Now let $\epsilon$ be a (very small) positive real, and let $N\gt \frac{2\pi}{\epsilon}$. Consider the $N$ points $P_1, P_2,\dots,P_N$. They are all distinct, so two of them, say $P_a$ and $P_{a+t}$, must be distance $\lt \epsilon$ from each other, along the unit circle. Let this distance be $\delta$.

Let $Q$ be any point on the unit circle. Consider the sequence of points $P_a,P_{a+t}, P_{a+2t},\dots$. These form a sequence of points that travel clockwise or counterclockwise around the circle, separated by $\delta$. So one of them will be within $\delta$ of $Q$.

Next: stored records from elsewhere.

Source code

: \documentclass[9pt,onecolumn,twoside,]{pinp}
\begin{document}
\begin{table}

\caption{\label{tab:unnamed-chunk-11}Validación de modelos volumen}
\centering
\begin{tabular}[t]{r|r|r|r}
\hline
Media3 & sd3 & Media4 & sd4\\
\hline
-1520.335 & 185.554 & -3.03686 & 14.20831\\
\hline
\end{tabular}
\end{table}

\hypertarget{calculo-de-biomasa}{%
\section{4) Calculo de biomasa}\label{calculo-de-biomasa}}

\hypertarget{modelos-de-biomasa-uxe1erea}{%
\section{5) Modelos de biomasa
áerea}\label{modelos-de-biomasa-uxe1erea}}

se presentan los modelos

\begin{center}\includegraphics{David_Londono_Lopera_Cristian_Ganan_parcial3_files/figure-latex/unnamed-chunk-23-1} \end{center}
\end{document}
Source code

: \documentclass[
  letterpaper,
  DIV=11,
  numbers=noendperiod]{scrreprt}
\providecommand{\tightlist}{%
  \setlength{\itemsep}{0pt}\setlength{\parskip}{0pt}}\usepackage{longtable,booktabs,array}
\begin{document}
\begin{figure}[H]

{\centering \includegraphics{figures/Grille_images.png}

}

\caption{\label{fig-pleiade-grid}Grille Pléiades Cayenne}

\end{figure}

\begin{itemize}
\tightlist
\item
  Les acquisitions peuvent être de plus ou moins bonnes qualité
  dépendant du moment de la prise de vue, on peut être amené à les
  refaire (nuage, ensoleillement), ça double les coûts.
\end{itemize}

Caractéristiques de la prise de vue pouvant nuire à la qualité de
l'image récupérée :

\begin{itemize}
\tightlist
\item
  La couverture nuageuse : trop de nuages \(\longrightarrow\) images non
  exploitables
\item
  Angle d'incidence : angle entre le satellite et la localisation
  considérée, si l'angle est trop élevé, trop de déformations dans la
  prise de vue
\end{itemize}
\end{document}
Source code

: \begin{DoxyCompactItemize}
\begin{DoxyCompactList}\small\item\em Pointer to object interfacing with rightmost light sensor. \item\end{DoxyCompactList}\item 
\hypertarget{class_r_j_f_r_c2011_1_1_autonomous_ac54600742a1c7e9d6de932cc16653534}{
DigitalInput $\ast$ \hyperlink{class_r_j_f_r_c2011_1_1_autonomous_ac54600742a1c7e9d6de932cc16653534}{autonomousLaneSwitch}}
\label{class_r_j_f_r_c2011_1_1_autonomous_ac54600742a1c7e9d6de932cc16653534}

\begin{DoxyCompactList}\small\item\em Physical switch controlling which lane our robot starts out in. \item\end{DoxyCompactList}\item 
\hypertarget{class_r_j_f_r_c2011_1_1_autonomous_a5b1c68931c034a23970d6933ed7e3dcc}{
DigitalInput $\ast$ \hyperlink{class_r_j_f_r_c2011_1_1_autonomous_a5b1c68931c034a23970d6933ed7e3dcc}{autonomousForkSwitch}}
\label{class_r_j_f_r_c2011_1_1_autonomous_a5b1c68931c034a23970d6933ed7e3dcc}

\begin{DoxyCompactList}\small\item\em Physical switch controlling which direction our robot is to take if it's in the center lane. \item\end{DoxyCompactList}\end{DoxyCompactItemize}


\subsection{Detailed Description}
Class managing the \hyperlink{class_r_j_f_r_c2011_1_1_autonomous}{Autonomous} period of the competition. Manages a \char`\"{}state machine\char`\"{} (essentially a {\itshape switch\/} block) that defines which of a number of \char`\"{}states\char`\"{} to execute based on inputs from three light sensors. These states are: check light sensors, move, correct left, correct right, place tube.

We have shown that for any $\epsilon \gt 0$, there are infinitely many points in our sequence $P_1,P_2,P_3,\dots$ that are within distance $\epsilon$ of $Q$. So every point on the unit circle is a limit point of our sequence $(P_n)$.

As a consequence, the set of subsequential limits of the sequences $(\cos n)$ and $(\sin n)$ are each equal to the full interval $[-1,1]$.

Remark: From the wording of the question, it is not clear to me whether you are expected to prove that the sequence $(P_n)$ is dense in the unit circle. Perhaps you are just expected to guess that it is, and draw the appropriate conclusion about subsequential limits of $(\sin n)$.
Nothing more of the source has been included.